▸ Task description: Reproduce the lines below exactly. Begin with the first, end with the line containing "## What is multithreading ?", and leave out the pictures.
[[ Material supplied open ]]
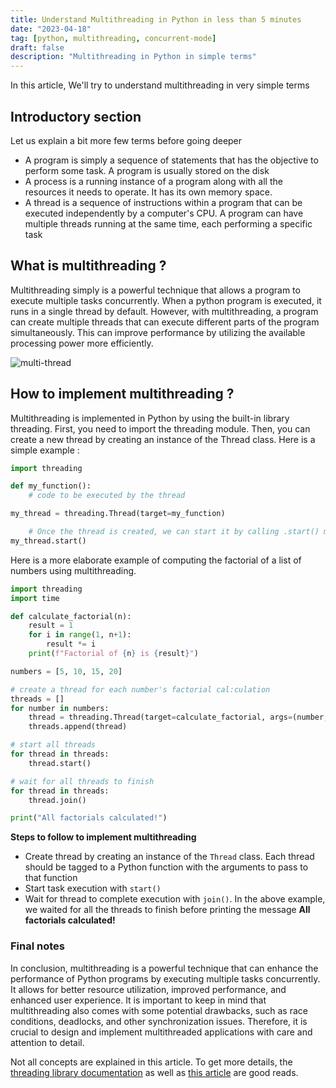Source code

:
 ```yaml
---
title: Understand Multithreading in Python in less than 5 minutes
date: "2023-04-18"
tag: [python, multithreading, concurrent-mode]
draft: false
description: "Multithreading in Python in simple terms"
---
```


In this article, We'll try to understand multithreading in very simple terms

## Introductory section

Let us explain a bit more few terms before going deeper

- A program is simply a sequence of statements that has the objective to perform some task. A program is usually stored on the disk
- A process is a running instance of a program along with all the resources it needs to operate. It has its own memory space.
- A thread is a sequence of instructions within a program that can be executed independently by a computer's CPU. A program can have multiple threads running at the same time, each performing a specific task

## What is multithreading ?

Multithreading simply is a powerful technique that allows a program to execute multiple tasks concurrently. When a python program is executed, it runs in a single thread by default. However, with multithreading, a program can create multiple threads that can execute different parts of the program simultaneously. This can improve performance by utilizing the available processing power more efficiently.

![multi-thread](/images/multi-thread.png)

## How to implement multithreading ?

Multithreading is implemented in Python by using the built-in library threading. First, you need to import the threading module. Then, you can create a new thread by creating an instance of the Thread class. Here is a simple example :

```python
import threading

def my_function():
    # code to be executed by the thread

my_thread = threading.Thread(target=my_function)

    # Once the thread is created, we can start it by calling .start() method
my_thread.start()
```

Here is a more elaborate example of computing the factorial of a list of numbers using multithreading.

```python
import threading
import time

def calculate_factorial(n):
    result = 1
    for i in range(1, n+1):
        result *= i
    print(f"Factorial of {n} is {result}")

numbers = [5, 10, 15, 20]

# create a thread for each number's factorial cal:culation
threads = []
for number in numbers:
    thread = threading.Thread(target=calculate_factorial, args=(number,))
    threads.append(thread)

# start all threads
for thread in threads:
    thread.start()

# wait for all threads to finish
for thread in threads:
    thread.join()

print("All factorials calculated!")
```

**Steps to follow to implement multithreading**

- Create thread by creating an instance of the `Thread` class. Each thread should be tagged to a Python function with the arguments to pass to that function
- Start task execution with `start()`
- Wait for thread to complete execution with `join()`. In the above example, we waited for all the threads to finish before printing the message **All factorials calculated!**

### Final notes

In conclusion, multithreading is a powerful technique that can enhance the performance of Python programs by executing multiple tasks concurrently. It allows for better resource utilization, improved performance, and enhanced user experience.
It is important to keep in mind that multithreading also comes with some potential drawbacks, such as race conditions, deadlocks, and other synchronization issues. Therefore, it is crucial to design and implement multithreaded applications with care and attention to detail.

Not all concepts are explained in this article. To get more details, the [threading library documentation](https://docs.python.org/3/library/threading.html) as well as [this article](https://realpython.com/intro-to-python-threading/) are good reads.
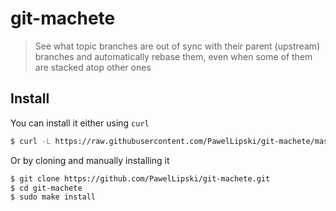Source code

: # git-machete

> See what topic branches are out of sync with their parent (upstream) branches and automatically rebase them, even when some of them are stacked atop other ones

## Install

You can install it either using `curl`

```bash
$ curl -L https://raw.githubusercontent.com/PawelLipski/git-machete/master/install.sh | sudo sh
```

Or by cloning and manually installing it

```bash
$ git clone https://github.com/PawelLipski/git-machete.git
$ cd git-machete
$ sudo make install
```


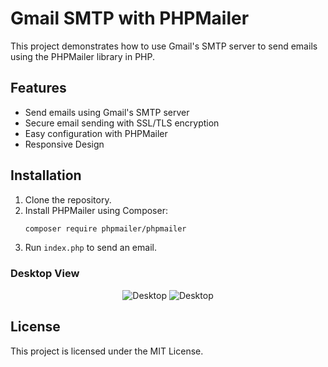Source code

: # Gmail SMTP with PHPMailer

This project demonstrates how to use Gmail's SMTP server to send emails using the PHPMailer library in PHP.

## Features
- Send emails using Gmail's SMTP server
- Secure email sending with SSL/TLS encryption
- Easy configuration with PHPMailer
- Responsive Design

## Installation
1. Clone the repository.
2. Install PHPMailer using Composer:
    ```sh
    composer require phpmailer/phpmailer
    ```
4. Run `index.php` to send an email.

### Desktop View
<p align="center">
  <img src="https://github.com/user-attachments/assets/59d188f5-9c02-4fe4-ae58-33942dde21a3" alt="Desktop" />
    <img src="https://github.com/user-attachments/assets/fcc7298c-d952-47b0-a2b8-430c5206e3fa" alt="Desktop" />
</p>

## License
This project is licensed under the MIT License.
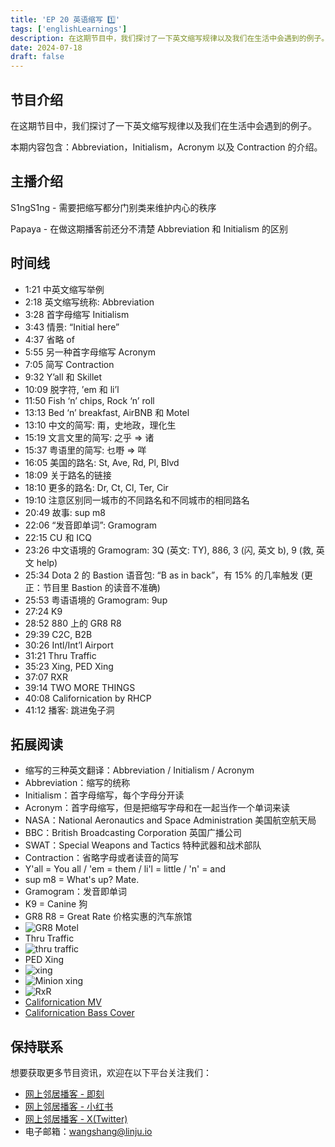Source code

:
 ```yaml
---
title: 'EP 20 英语缩写 1️⃣'
tags: ['englishLearnings']
description: 在这期节目中，我们探讨了一下英文缩写规律以及我们在生活中会遇到的例子。本期内容包含：Abbreviation，Initialism，Acronym 以及 Contraction 的介绍。
date: 2024-07-18
draft: false
---
```


## 节目介绍

在这期节目中，我们探讨了一下英文缩写规律以及我们在生活中会遇到的例子。

本期内容包含：Abbreviation，Initialism，Acronym 以及 Contraction 的介绍。

## 主播介绍

S1ngS1ng - 需要把缩写都分门别类来维护内心的秩序

Papaya - 在做这期播客前还分不清楚 Abbreviation 和 Initialism 的区别

## 时间线

- 1:21 中英文缩写举例
- 2:18 英文缩写统称: Abbreviation
- 3:28 首字母缩写 Initialism
- 3:43 情景: “Initial here”
- 4:37 省略 of
- 5:55 另一种首字母缩写 Acronym
- 7:05 简写 Contraction
- 9:32 Y’all 和 Skillet
- 10:09 脱字符, ’em 和 li’l
- 11:50 Fish ‘n’ chips, Rock ‘n’ roll
- 13:13 Bed ‘n’ breakfast, AirBNB 和 Motel
- 13:10 中文的简写: 甭，史地政，理化生
- 15:19 文言文里的简写: 之乎 ⇒ 诸
- 15:37 粤语里的简写: 乜嘢 ⇒ 咩
- 16:05 美国的路名: St, Ave, Rd, Pl, Blvd
- 18:09 关于路名的链接
- 18:10 更多的路名: Dr, Ct, Cl, Ter, Cir
- 19:10 注意区别同一城市的不同路名和不同城市的相同路名
- 20:49 故事: sup m8
- 22:06 “发音即单词”: Gramogram
- 22:15 CU 和 ICQ
- 23:26 中文语境的 Gramogram: 3Q (英文: TY), 886, 3 (闪, 英文 b), 9 (救, 英文 help)
- 25:34 Dota 2 的 Bastion 语音包: “B as in back”，有 15% 的几率触发 (更正：节目里 Bastion 的读音不准确)
- 25:53 粤语语境的 Gramogram: 9up
- 27:24 K9
- 28:52 880 上的 GR8 R8
- 29:39 C2C, B2B
- 30:26 Intl/Int’l Airport
- 31:21 Thru Traffic
- 35:23 Xing, PED Xing
- 37:07 RXR
- 39:14 TWO MORE THINGS
- 40:08 Californication by RHCP
- 41:12 播客: 跳进兔子洞

## 拓展阅读

- 缩写的三种英文翻译：Abbreviation / Initialism / Acronym
- Abbreviation：缩写的统称
- Initialism：首字母缩写，每个字母分开读
- Acronym：首字母缩写，但是把缩写字母和在一起当作一个单词来读
- NASA：National Aeronautics and Space Administration 美国航空航天局
- BBC：British Broadcasting Corporation 英国广播公司
- SWAT：Special Weapons and Tactics 特种武器和战术部队
- Contraction：省略字母或者读音的简写
- Y'all = You all / 'em = them / li'l = little / 'n' = and
- sup m8 = What's up? Mate.
- Gramogram：发音即单词
- K9 = Canine 狗
- GR8 R8 = Great Rate 价格实惠的汽车旅馆
- ![GR8 Motel](https://image.xyzcdn.net/FvF0xQLbmfs_cEMQuJrkHi0QVtsW.png)
- Thru Traffic
- ![thru traffic](https://image.xyzcdn.net/FmbG1hqFLff9jEnZTDKEPVsCJxV0.png)
- PED Xing
- ![xing](https://image.xyzcdn.net/lhNdEo08BxySww4rIDW4KILzgb2c.jpeg)
- ![Minion xing](https://image.xyzcdn.net/Fqb6pJgMdseWhEfqI86yWxtTqKav.png)
- ![RxR](https://image.xyzcdn.net/FshbY0Ho0UXVtsb1H8jksnrcQG12.png)
- [Californication MV](https://youtu.be/YlUKcNNmywk)
- [Californication Bass Cover](https://youtu.be/vVSn1xindPM)

## 保持联系

想要获取更多节目资讯，欢迎在以下平台关注我们：

- [网上邻居播客 - 即刻](https://m.okjike.com/users/c751f4fb-d31d-44cf-aef9-f6b55dec4cd5?source=user_card&s=eyJ1IjoiNjUyMzg3NmQwZWQ3ZTc2NjQ5ODMwNWE4IiwiZCI6MX0%3D)
- [网上邻居播客 - 小红书](https://www.xiaohongshu.com/user/profile/64c2024f00000000140396e6?xhsshare=WeixinSession&appuid=64c2024f00000000140396e6&apptime=1697005943)
- [网上邻居播客 - X(Twitter)](https://twitter.com/wslj_podcast)
- 电子邮箱：wangshang@linju.io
[[ Material supplied closed ]]
▸ Finished task:
Source code

:
 ```yaml
---
title: Understand Multithreading in Python in less than 5 minutes
date: "2023-04-18"
tag: [python, multithreading, concurrent-mode]
draft: false
description: "Multithreading in Python in simple terms"
---
```


In this article, We'll try to understand multithreading in very simple terms

## Introductory section

Let us explain a bit more few terms before going deeper

- A program is simply a sequence of statements that has the objective to perform some task. A program is usually stored on the disk
- A process is a running instance of a program along with all the resources it needs to operate. It has its own memory space.
- A thread is a sequence of instructions within a program that can be executed independently by a computer's CPU. A program can have multiple threads running at the same time, each performing a specific task

## What is multithreading ?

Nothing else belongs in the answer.